If you notice or experience any of the signs or symptoms common to celiac disease, see your doctor. If someone in your family is known to have celiac disease, you may need to be tested. This will help you avoid complications associated with not treating the disease, such as osteoporosis, anemia and certain types of cancer.

Seek medical attention for a child who is pale, irritable, fails to grow and who has a potbelly, flat buttocks and malodorous, bulky stools. Many other conditions can cause these same signs and symptoms, so it's important to talk to your doctor before trying a gluten-free diet


Diagnosis and Screening

Part of the reason for the previous underdiagnosis of celiac disease may be because the disorder resembles several other conditions that can cause malabsorption. Another reason may be that if doctors believe the condition to be rare, they will frequently look to more common disorders to explain the signs and symptoms a person presents. In addition, specific blood tests now allow for diagnosis of people with celiac disease who have very mild signs and symptoms or none at all.

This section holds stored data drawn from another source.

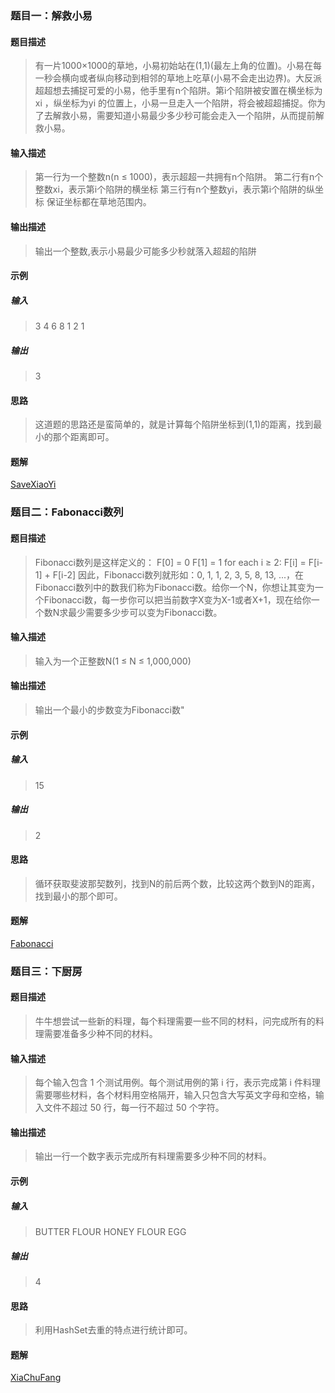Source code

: ### 题目一：解救小易
#### 题目描述
>有一片1000×1000的草地，小易初始站在(1,1)(最左上角的位置)。小易在每一秒会横向或者纵向移动到相邻的草地上吃草(小易不会走出边界)。大反派超超想去捕捉可爱的小易，他手里有n个陷阱。第i个陷阱被安置在横坐标为xi ，纵坐标为yi 的位置上，小易一旦走入一个陷阱，将会被超超捕捉。你为了去解救小易，需要知道小易最少多少秒可能会走入一个陷阱，从而提前解救小易。
#### 输入描述
>第一行为一个整数n(n ≤ 1000)，表示超超一共拥有n个陷阱。
第二行有n个整数xi，表示第i个陷阱的横坐标
第三行有n个整数yi，表示第i个陷阱的纵坐标
保证坐标都在草地范围内。
#### 输出描述
>输出一个整数,表示小易最少可能多少秒就落入超超的陷阱
#### 示例
##### 输入
>3
4 6 8
1 2 1
##### 输出
>3

#### 思路
>这道题的思路还是蛮简单的，就是计算每个陷阱坐标到(1,1)的距离，找到最小的那个距离即可。

#### 题解
[SaveXiaoYi](https://github.com/WavyPeng/CompanyProgramTest/edit/master/src/netease/y2017/SaveXiaoYi.java)

### 题目二：Fabonacci数列
#### 题目描述
>Fibonacci数列是这样定义的：
F[0] = 0
F[1] = 1
for each i ≥ 2: F[i] = F[i-1] + F[i-2]
因此，Fibonacci数列就形如：0, 1, 1, 2, 3, 5, 8, 13, ...，在Fibonacci数列中的数我们称为Fibonacci数。给你一个N，你想让其变为一个Fibonacci数，每一步你可以把当前数字X变为X-1或者X+1，现在给你一个数N求最少需要多少步可以变为Fibonacci数。
#### 输入描述
>输入为一个正整数N(1 ≤ N ≤ 1,000,000)
#### 输出描述
>输出一个最小的步数变为Fibonacci数"
#### 示例
##### 输入
>15
##### 输出
>2

#### 思路
>循环获取斐波那契数列，找到N的前后两个数，比较这两个数到N的距离，找到最小的那个即可。

#### 题解
[Fabonacci](https://github.com/WavyPeng/CompanyProgramTest/edit/master/src/netease/y2017/Fabonacci.java)

### 题目三：下厨房
#### 题目描述
>牛牛想尝试一些新的料理，每个料理需要一些不同的材料，问完成所有的料理需要准备多少种不同的材料。
#### 输入描述
>每个输入包含 1 个测试用例。每个测试用例的第 i 行，表示完成第 i 件料理需要哪些材料，各个材料用空格隔开，输入只包含大写英文字母和空格，输入文件不超过 50 行，每一行不超过 50 个字符。
#### 输出描述
>输出一行一个数字表示完成所有料理需要多少种不同的材料。
#### 示例
##### 输入
>BUTTER FLOUR
HONEY FLOUR EGG
##### 输出
>4

#### 思路
>利用HashSet去重的特点进行统计即可。

#### 题解
[XiaChuFang](https://github.com/WavyPeng/CompanyProgramTest/edit/master/src/netease/y2017/XiaChuFang.java)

People with celiac disease carry higher-than-normal levels of certain antibodies (antigliadin, anti-endomysium and anti-tissue transglutaminase). Antibodies are specialized proteins that are part of your immune system and work to eliminate foreign substances in your body. In people with celiac disease, their immune system may be recognizing gluten as a foreign substance and producing elevated levels of antibodies to get rid of it.

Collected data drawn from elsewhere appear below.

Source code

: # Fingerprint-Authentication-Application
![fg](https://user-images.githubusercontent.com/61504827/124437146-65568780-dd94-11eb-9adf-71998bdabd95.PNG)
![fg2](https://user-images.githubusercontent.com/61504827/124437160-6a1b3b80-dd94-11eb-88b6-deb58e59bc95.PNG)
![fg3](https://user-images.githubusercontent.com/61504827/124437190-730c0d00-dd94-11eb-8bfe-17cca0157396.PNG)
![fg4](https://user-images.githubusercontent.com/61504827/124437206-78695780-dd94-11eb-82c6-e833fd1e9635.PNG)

Doctors use a blood test to initially detect people who are most likely to have the disease and who may need further testing. To confirm the diagnosis, your doctor may need to microscopically examine a small portion of intestinal tissue to check for damage to the villi. The tissue is generally obtained by threading a thin, flexible tube (endoscope) through your mouth, esophagus and stomach into your small intestine and taking a sample of intestinal tissue.

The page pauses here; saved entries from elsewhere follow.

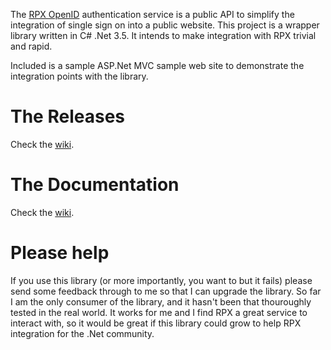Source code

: The [RPX OpenID](http://rpxnow.com/) authentication service is a public API to simplify the integration of single sign on into a public website. This project is a wrapper library written in C# .Net 3.5. It intends to make integration with RPX trivial and rapid.

Included is a sample ASP.Net MVC sample web site to demonstrate the integration points with the library.

# The Releases

Check the [wiki](http://wiki.github.com/TroyGoode/EngageNet/).

# The Documentation

Check the [wiki](http://wiki.github.com/TroyGoode/EngageNet/).

# Please help

If you use this library (or more importantly, you want to but it fails) please send some feedback through to me so that I can upgrade the library. So far I am the only consumer of the library, and it hasn't been that thouroughly tested in the real world. It works for me and I find RPX a great service to interact with, so it would be great if this library could grow to help RPX integration for the .Net community.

A trial of a gluten-free diet also can confirm a diagnosis, but don't go on such a diet before seeking a medical evaluation. Doing so may change the results of blood tests and biopsies so that they appear to be normal.


Risk Factors

Although celiac disease can affect anyone, it tends to be more common in people of European descent and people with disorders caused by a reaction of the immune system (autoimmune disorders), such as:

  • Lupus erythematosus
  • Type 1 diabetes (formerly called juvenile or insulin-dependent diabetes)
  • Rheumatoid arthritis
  • Autoimmune thyroid disease

A large, multicenter study of more than 13,000 people, published in February 2003, indicates that celiac disease may be much more common in the United States than previously suspected. Researchers found that among the study participants, one out of 133 had the disease. For those closely related to a person with celiac disease, such as a parent or sibling, the prevalence was even higher: one in 22.